Fastly can compress and decompress content automatically, and it is often easier to use these features than to try to perform compression or decompression within your JavaScript code. Learn more about compression with Fastly.

Using edge data

Fastly allows you to configure various forms of data stores to your services, both for dynamic configuration and for storing data at the edge. The JavaScript SDK exposes the fastly:config-store and fastly:kv-store packages to allow access to these APIs.

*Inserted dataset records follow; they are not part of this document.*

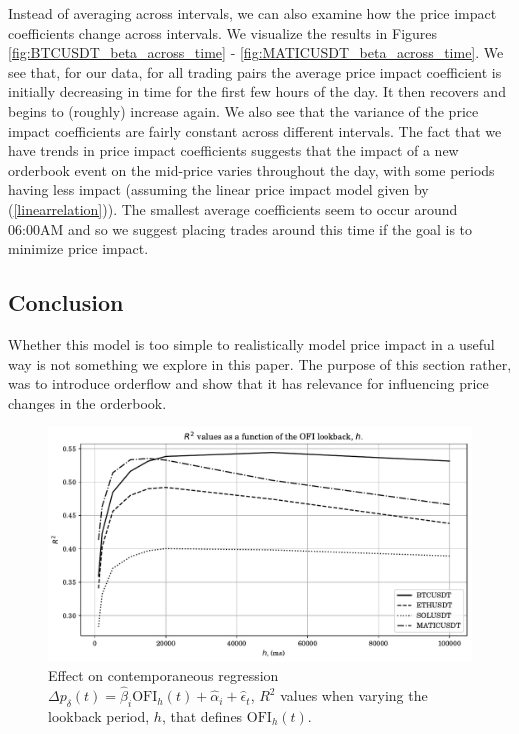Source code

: Instead of averaging across intervals, we can also examine how the price impact coefficients change
across intervals. We visualize the results in Figures \ref{fig:BTCUSDT_beta_across_time} - \ref{fig:MATICUSDT_beta_across_time}.
We see that, for our data, for all trading pairs the average price impact coefficient is initially decreasing in time
for the first few hours of the day. It then recovers and begins to (roughly) increase again.
We also see that the variance of the price impact coefficients are fairly constant across different intervals.
The fact that we have trends in price impact coefficients suggests that
the impact of a new orderbook event on the mid-price varies throughout the day, with
some periods having less impact (assuming the linear price impact model given by (\ref{linearrelation})).
The smallest average coefficients seem to occur around 06:00AM and so we suggest placing trades around this time
if the goal is to minimize price impact.

\subsection{Conclusion}
Whether this model is too simple to realistically model price impact in a useful way is not something we explore in this paper.
The purpose of this section rather, was to introduce orderflow and show that it has relevance for influencing price changes in the orderbook.


\begin{figure}[htpb]
   \centering
   \includegraphics[width=1.0\textwidth]{./images/OFI_r2_h.pdf}
   \caption{Effect on contemporaneous regression $\Delta p_{\delta}(t) = \hat{\beta}_i \text{OFI}_h(t) + \hat{\alpha}_i + \hat{\epsilon}_t$,
       $R^2$ values when varying the lookback period, $h$, that defines $\text{OFI}_h(t)$.
    }
   \label{r2_h}
\end{figure}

All edge data resources are account-level, service-linked resources, allowing a single store to be accessed from multiple Fastly services.

Environment variables

Compute services can access a set of defined environment variables provided by the system at runtime as well as custom environment variables you specify at build-time. See environment variables for the Compute platform for details.

Logging

console provides a standardized interface for emitting log messages to STDOUT or STDERR.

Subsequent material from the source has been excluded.